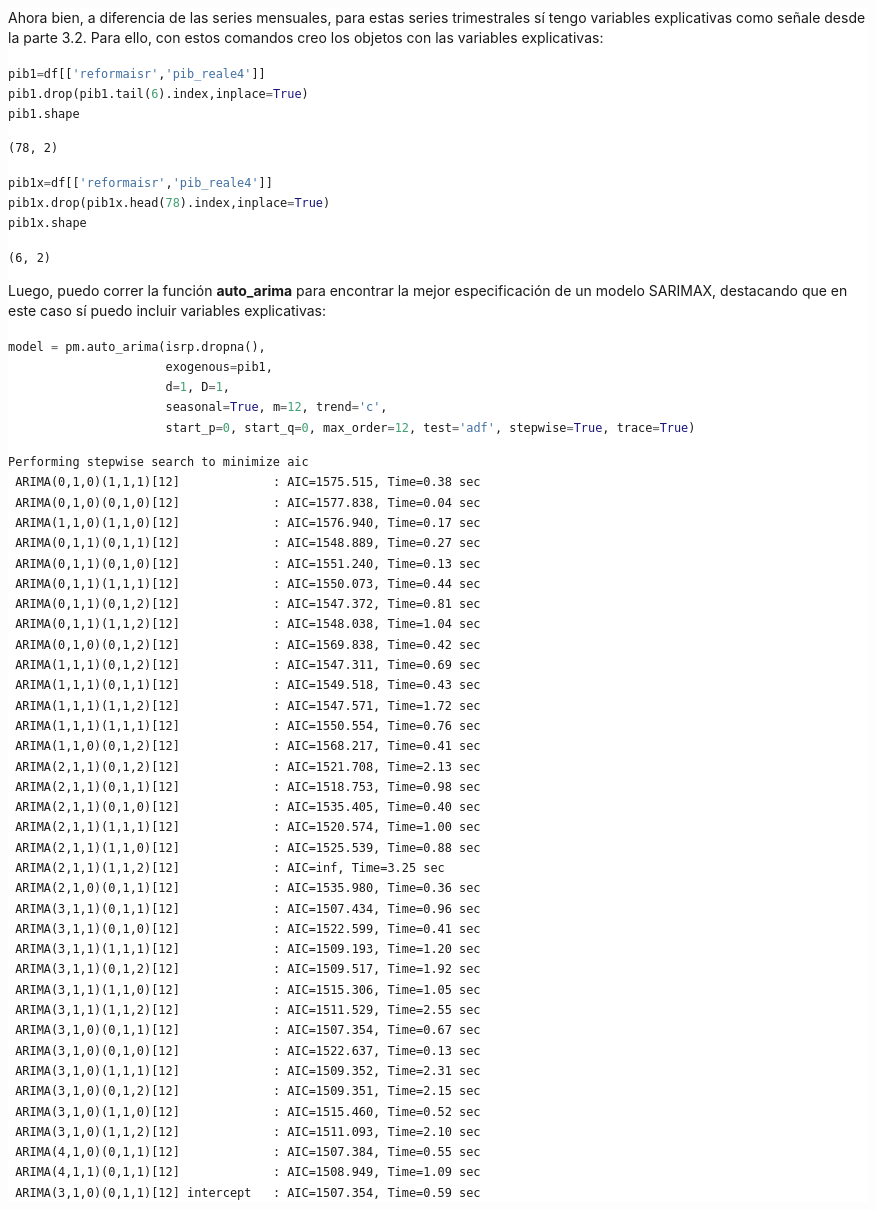 Ahora bien, a diferencia de las series mensuales, para estas series trimestrales sí tengo variables explicativas como señale desde la parte 3.2. Para ello, con estos comandos creo los objetos con las variables explicativas:

```python
pib1=df[['reformaisr','pib_reale4']]
pib1.drop(pib1.tail(6).index,inplace=True)
pib1.shape
```
    (78, 2)

```python
pib1x=df[['reformaisr','pib_reale4']]
pib1x.drop(pib1x.head(78).index,inplace=True)
pib1x.shape
```
    (6, 2)

Luego, puedo correr la función **auto_arima** para encontrar la mejor especificación de un modelo SARIMAX, destacando que en este caso sí puedo incluir variables explicativas:

```python
model = pm.auto_arima(isrp.dropna(), 
                      exogenous=pib1,
                      d=1, D=1,
                      seasonal=True, m=12, trend='c', 
                      start_p=0, start_q=0, max_order=12, test='adf', stepwise=True, trace=True)                     
```
    Performing stepwise search to minimize aic
     ARIMA(0,1,0)(1,1,1)[12]             : AIC=1575.515, Time=0.38 sec
     ARIMA(0,1,0)(0,1,0)[12]             : AIC=1577.838, Time=0.04 sec
     ARIMA(1,1,0)(1,1,0)[12]             : AIC=1576.940, Time=0.17 sec
     ARIMA(0,1,1)(0,1,1)[12]             : AIC=1548.889, Time=0.27 sec
     ARIMA(0,1,1)(0,1,0)[12]             : AIC=1551.240, Time=0.13 sec
     ARIMA(0,1,1)(1,1,1)[12]             : AIC=1550.073, Time=0.44 sec
     ARIMA(0,1,1)(0,1,2)[12]             : AIC=1547.372, Time=0.81 sec
     ARIMA(0,1,1)(1,1,2)[12]             : AIC=1548.038, Time=1.04 sec
     ARIMA(0,1,0)(0,1,2)[12]             : AIC=1569.838, Time=0.42 sec
     ARIMA(1,1,1)(0,1,2)[12]             : AIC=1547.311, Time=0.69 sec
     ARIMA(1,1,1)(0,1,1)[12]             : AIC=1549.518, Time=0.43 sec
     ARIMA(1,1,1)(1,1,2)[12]             : AIC=1547.571, Time=1.72 sec
     ARIMA(1,1,1)(1,1,1)[12]             : AIC=1550.554, Time=0.76 sec
     ARIMA(1,1,0)(0,1,2)[12]             : AIC=1568.217, Time=0.41 sec
     ARIMA(2,1,1)(0,1,2)[12]             : AIC=1521.708, Time=2.13 sec
     ARIMA(2,1,1)(0,1,1)[12]             : AIC=1518.753, Time=0.98 sec
     ARIMA(2,1,1)(0,1,0)[12]             : AIC=1535.405, Time=0.40 sec
     ARIMA(2,1,1)(1,1,1)[12]             : AIC=1520.574, Time=1.00 sec
     ARIMA(2,1,1)(1,1,0)[12]             : AIC=1525.539, Time=0.88 sec
     ARIMA(2,1,1)(1,1,2)[12]             : AIC=inf, Time=3.25 sec
     ARIMA(2,1,0)(0,1,1)[12]             : AIC=1535.980, Time=0.36 sec
     ARIMA(3,1,1)(0,1,1)[12]             : AIC=1507.434, Time=0.96 sec
     ARIMA(3,1,1)(0,1,0)[12]             : AIC=1522.599, Time=0.41 sec
     ARIMA(3,1,1)(1,1,1)[12]             : AIC=1509.193, Time=1.20 sec
     ARIMA(3,1,1)(0,1,2)[12]             : AIC=1509.517, Time=1.92 sec
     ARIMA(3,1,1)(1,1,0)[12]             : AIC=1515.306, Time=1.05 sec
     ARIMA(3,1,1)(1,1,2)[12]             : AIC=1511.529, Time=2.55 sec
     ARIMA(3,1,0)(0,1,1)[12]             : AIC=1507.354, Time=0.67 sec
     ARIMA(3,1,0)(0,1,0)[12]             : AIC=1522.637, Time=0.13 sec
     ARIMA(3,1,0)(1,1,1)[12]             : AIC=1509.352, Time=2.31 sec
     ARIMA(3,1,0)(0,1,2)[12]             : AIC=1509.351, Time=2.15 sec
     ARIMA(3,1,0)(1,1,0)[12]             : AIC=1515.460, Time=0.52 sec
     ARIMA(3,1,0)(1,1,2)[12]             : AIC=1511.093, Time=2.10 sec
     ARIMA(4,1,0)(0,1,1)[12]             : AIC=1507.384, Time=0.55 sec
     ARIMA(4,1,1)(0,1,1)[12]             : AIC=1508.949, Time=1.09 sec
     ARIMA(3,1,0)(0,1,1)[12] intercept   : AIC=1507.354, Time=0.59 sec
    

[^1]: Según [Sala-i-Martin](https://www.youtube.com/watch?v=SgQ5mO5fwqI) el trabajo de los economistas no es predecir el futuro. Y aquellos economistas que han atinado a predecirlo, han tenido suerte.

──────────────────────────────

■ Exercise description ■
Using the entries above, copy exactly the lines from the one containing "AIC=1568.217, Time=0.41 sec" through the last, both included.

■ Solution ■
     ARIMA(1,1,0)(0,1,2)[12]             : AIC=1568.217, Time=0.41 sec
     ARIMA(2,1,1)(0,1,2)[12]             : AIC=1521.708, Time=2.13 sec
     ARIMA(2,1,1)(0,1,1)[12]             : AIC=1518.753, Time=0.98 sec
     ARIMA(2,1,1)(0,1,0)[12]             : AIC=1535.405, Time=0.40 sec
     ARIMA(2,1,1)(1,1,1)[12]             : AIC=1520.574, Time=1.00 sec
     ARIMA(2,1,1)(1,1,0)[12]             : AIC=1525.539, Time=0.88 sec
     ARIMA(2,1,1)(1,1,2)[12]             : AIC=inf, Time=3.25 sec
     ARIMA(2,1,0)(0,1,1)[12]             : AIC=1535.980, Time=0.36 sec
     ARIMA(3,1,1)(0,1,1)[12]             : AIC=1507.434, Time=0.96 sec
     ARIMA(3,1,1)(0,1,0)[12]             : AIC=1522.599, Time=0.41 sec
     ARIMA(3,1,1)(1,1,1)[12]             : AIC=1509.193, Time=1.20 sec
     ARIMA(3,1,1)(0,1,2)[12]             : AIC=1509.517, Time=1.92 sec
     ARIMA(3,1,1)(1,1,0)[12]             : AIC=1515.306, Time=1.05 sec
     ARIMA(3,1,1)(1,1,2)[12]             : AIC=1511.529, Time=2.55 sec
     ARIMA(3,1,0)(0,1,1)[12]             : AIC=1507.354, Time=0.67 sec
     ARIMA(3,1,0)(0,1,0)[12]             : AIC=1522.637, Time=0.13 sec
     ARIMA(3,1,0)(1,1,1)[12]             : AIC=1509.352, Time=2.31 sec
     ARIMA(3,1,0)(0,1,2)[12]             : AIC=1509.351, Time=2.15 sec
     ARIMA(3,1,0)(1,1,0)[12]             : AIC=1515.460, Time=0.52 sec
     ARIMA(3,1,0)(1,1,2)[12]             : AIC=1511.093, Time=2.10 sec
     ARIMA(4,1,0)(0,1,1)[12]             : AIC=1507.384, Time=0.55 sec
     ARIMA(4,1,1)(0,1,1)[12]             : AIC=1508.949, Time=1.09 sec
     ARIMA(3,1,0)(0,1,1)[12] intercept   : AIC=1507.354, Time=0.59 sec
    

[^1]: Según [Sala-i-Martin](https://www.youtube.com/watch?v=SgQ5mO5fwqI) el trabajo de los economistas no es predecir el futuro. Y aquellos economistas que han atinado a predecirlo, han tenido suerte.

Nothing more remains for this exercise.